BEGIN Dataset records
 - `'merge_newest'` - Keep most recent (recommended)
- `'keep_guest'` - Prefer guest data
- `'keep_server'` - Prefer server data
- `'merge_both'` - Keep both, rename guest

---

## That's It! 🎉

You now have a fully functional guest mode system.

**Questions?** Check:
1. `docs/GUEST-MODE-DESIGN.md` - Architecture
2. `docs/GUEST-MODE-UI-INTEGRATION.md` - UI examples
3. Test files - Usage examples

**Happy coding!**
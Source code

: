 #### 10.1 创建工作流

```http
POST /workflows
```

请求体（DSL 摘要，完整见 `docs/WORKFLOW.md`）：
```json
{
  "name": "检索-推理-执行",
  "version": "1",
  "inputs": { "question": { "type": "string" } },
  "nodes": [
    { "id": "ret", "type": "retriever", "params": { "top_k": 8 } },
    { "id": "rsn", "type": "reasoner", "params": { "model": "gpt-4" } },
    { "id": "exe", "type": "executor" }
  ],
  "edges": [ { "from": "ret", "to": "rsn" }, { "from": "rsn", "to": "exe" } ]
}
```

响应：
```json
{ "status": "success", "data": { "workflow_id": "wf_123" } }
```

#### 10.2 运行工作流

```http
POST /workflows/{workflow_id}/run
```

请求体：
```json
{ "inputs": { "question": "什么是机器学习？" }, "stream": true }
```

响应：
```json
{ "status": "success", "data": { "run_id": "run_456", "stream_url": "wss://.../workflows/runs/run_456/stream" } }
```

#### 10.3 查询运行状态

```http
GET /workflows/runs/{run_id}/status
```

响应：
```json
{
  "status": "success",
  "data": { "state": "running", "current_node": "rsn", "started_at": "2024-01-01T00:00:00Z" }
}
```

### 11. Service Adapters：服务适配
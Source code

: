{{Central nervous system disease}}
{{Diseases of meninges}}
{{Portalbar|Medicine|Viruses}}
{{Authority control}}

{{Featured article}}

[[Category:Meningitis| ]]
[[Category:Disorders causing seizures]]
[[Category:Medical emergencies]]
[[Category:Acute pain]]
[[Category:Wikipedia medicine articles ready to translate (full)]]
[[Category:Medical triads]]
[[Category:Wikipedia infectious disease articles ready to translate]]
END Dataset records
To do —
A single number is required: how many lines in these records contain "articles".

Output for this task —
2